_Your task_
Would you return the lines between the one holding "More documents (forms) returned" and the one holding "lower translation costs", inclusive, and only those, exactly as they stand in the listing below?

_Study material_
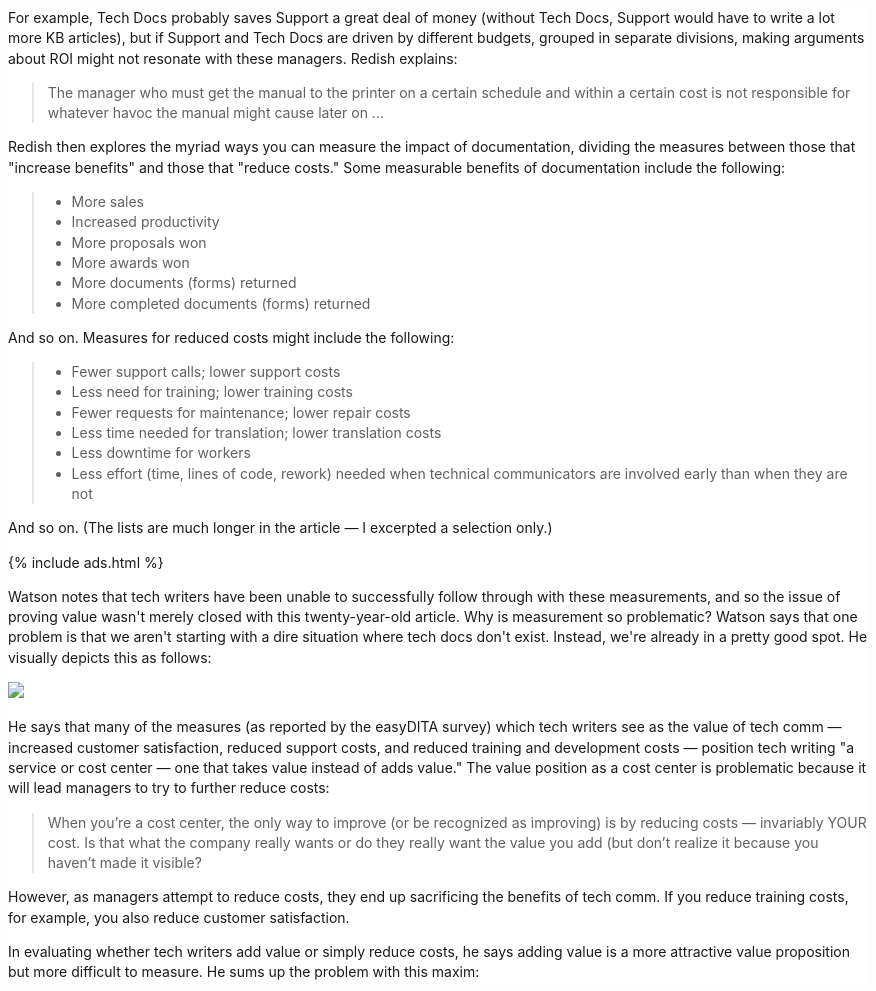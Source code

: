 For example, Tech Docs probably saves Support a great deal of money (without Tech Docs, Support would have to write a lot more KB articles), but if Support and Tech Docs are driven by different budgets, grouped in separate divisions, making arguments about ROI might not resonate with these managers. Redish explains:

> The manager who must get the manual to the printer on a certain schedule and within a certain cost is not responsible for whatever havoc the manual might cause later on ...

Redish then explores the myriad ways you can measure the impact of documentation, dividing the measures between those that "increase benefits" and those that "reduce costs." Some measurable benefits of documentation include the following:

> * More sales
> * Increased productivity
> * More proposals won
> * More awards won
> * More documents (forms) returned
> * More completed documents (forms) returned

And so on. Measures for reduced costs might include the following:

> * Fewer support calls; lower support costs
> * Less need for training; lower training costs
> * Fewer requests for maintenance; lower repair costs
> * Less time needed for translation; lower translation costs
> * Less downtime for workers
> * Less effort (time, lines of code, rework) needed when technical
communicators are involved early than when they are not

And so on. (The lists are much longer in the article &mdash; I excerpted a selection only.)

{% include ads.html %}

Watson notes that tech writers have been unable to successfully follow through with these measurements, and so the issue of proving value wasn't merely closed with this twenty-year-old article. Why is measurement so problematic? Watson says that one problem is that we aren't starting with a dire situation where tech docs don't exist. Instead, we're already in a pretty good spot. He visually depicts this as follows:

<a href="http://docsbydesign.com/2017/08/06/measuring-the-value-of-technical-writing"><img src="https://s3.us-west-1.wasabisys.com/idbwmedia.com/images/ROI_web_bob_watson.png" style="max-width: 400px;"/></a>

He says that many of the measures (as reported by the easyDITA survey) which tech writers see as the value of tech comm &mdash; increased customer satisfaction, reduced support costs, and reduced training and development costs &mdash; position tech writing "a service or cost center &mdash; one that takes value instead of adds value." The value position as a cost center is problematic because it will lead managers to try to further reduce costs:

> When you’re a cost center, the only way to improve (or be recognized as improving) is by reducing costs &mdash; invariably YOUR cost. Is that what the company really wants or do they really want the value you add (but don’t realize it because you haven’t made it visible?

However, as managers attempt to reduce costs, they end up sacrificing the benefits of tech comm. If you reduce training costs, for example, you also reduce customer satisfaction.

In evaluating whether tech writers add value or simply reduce costs, he says adding value is a more attractive value proposition but more difficult to measure. He sums up the problem with this maxim:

_Answer below_
> * More documents (forms) returned
> * More completed documents (forms) returned

And so on. Measures for reduced costs might include the following:

> * Fewer support calls; lower support costs
> * Less need for training; lower training costs
> * Fewer requests for maintenance; lower repair costs
> * Less time needed for translation; lower translation costs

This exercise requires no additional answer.